Deathbed portraiture was a common practice during the 18th and 19th centuries, when patrons of the arts would regularly commission portraits of wealthy or powerful individuals following their deaths. Napoleon, Alexander II of Russia and Johann von Goethe are just a few notables whose images were immortalized in this way. When photography became widely available in the mid-1800s, deathbed portraiture experienced a surge in popularity as means of memorializing a loved one who had died. It wasn’t until the early 20th century, when the traditional home funeral was replaced by funeral parlors, undertakers and the embalming of the dead, that the practice became more or less obsolete.

Deathbed portrait of his child by Albert Anker

Reudi Anker on his Deathbed, 1869
(Credit: art-now-and-then.blogspot.com)

Some of the most heartrending  deathbed portraits are those created by artists who were closely connected to the person who died. Swiss painter Albert Anker’s “Ruedi Anker on his Deathbed,” a deathbed portrait of Anker’s young son, speaks eloquently to the artist’s love for his child and the depth of a parent’s grief.  

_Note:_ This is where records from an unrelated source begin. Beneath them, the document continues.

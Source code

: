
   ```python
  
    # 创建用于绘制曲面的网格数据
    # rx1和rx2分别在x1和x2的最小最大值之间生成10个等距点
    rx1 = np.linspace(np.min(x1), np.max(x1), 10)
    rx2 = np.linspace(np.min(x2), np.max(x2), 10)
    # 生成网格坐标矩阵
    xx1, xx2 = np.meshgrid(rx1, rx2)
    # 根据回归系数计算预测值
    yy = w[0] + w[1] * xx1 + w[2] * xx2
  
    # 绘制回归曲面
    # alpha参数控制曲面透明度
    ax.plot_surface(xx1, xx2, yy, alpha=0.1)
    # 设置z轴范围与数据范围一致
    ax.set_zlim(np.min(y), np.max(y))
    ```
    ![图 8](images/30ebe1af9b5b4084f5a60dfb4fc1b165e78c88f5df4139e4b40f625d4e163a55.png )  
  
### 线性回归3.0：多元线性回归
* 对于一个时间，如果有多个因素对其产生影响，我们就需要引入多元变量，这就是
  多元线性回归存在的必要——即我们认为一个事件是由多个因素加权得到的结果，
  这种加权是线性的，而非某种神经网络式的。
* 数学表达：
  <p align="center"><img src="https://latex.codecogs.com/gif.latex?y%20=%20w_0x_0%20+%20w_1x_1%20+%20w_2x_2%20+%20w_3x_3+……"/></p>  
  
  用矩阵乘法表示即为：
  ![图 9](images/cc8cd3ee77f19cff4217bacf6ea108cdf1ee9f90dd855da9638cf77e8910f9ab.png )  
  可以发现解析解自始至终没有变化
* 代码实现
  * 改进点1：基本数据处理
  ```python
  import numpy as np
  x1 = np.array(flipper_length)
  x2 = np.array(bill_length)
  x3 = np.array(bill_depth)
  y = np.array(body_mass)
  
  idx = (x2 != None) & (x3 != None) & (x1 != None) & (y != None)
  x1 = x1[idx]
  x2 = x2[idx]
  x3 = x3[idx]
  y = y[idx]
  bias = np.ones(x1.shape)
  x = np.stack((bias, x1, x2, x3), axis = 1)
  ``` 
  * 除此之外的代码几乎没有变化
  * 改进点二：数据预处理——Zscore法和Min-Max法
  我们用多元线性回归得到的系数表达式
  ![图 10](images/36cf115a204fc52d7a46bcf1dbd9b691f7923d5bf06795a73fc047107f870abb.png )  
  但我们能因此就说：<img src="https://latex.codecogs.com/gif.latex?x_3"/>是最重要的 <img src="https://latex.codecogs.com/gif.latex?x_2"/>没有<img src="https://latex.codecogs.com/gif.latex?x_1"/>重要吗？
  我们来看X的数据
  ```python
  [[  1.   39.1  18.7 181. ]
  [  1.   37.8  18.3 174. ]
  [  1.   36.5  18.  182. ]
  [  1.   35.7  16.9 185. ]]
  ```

Deathbed photo of Father Damien of Molokai

Father Damien of Molokai
(Credit: wikipedia)

Other portraits are striking in their depiction of the magnificent transition from life into death. For instance, this photograph of Father Damien, the Roman Catholic priest who cared the lepers on the island of Molokai, Hawaii, for 16 years before succumbing to leprosy in April of 1889, was taken shortly before his death. In it, we see the canonized priest staring wide-eyed into the camera, facing death with equanimity and an unflinching acceptance of what is to come. It is a fitting memorial to a man who lived and died in the service to those less fortunate than himself. 

Far from morbid or maudlin, deathbed portraiture is a form of homage and remembrance — not just a tribute to those who have died, but a stark reminder that we should each take advantage of this moment to embrace our only opportunity to be fully alive.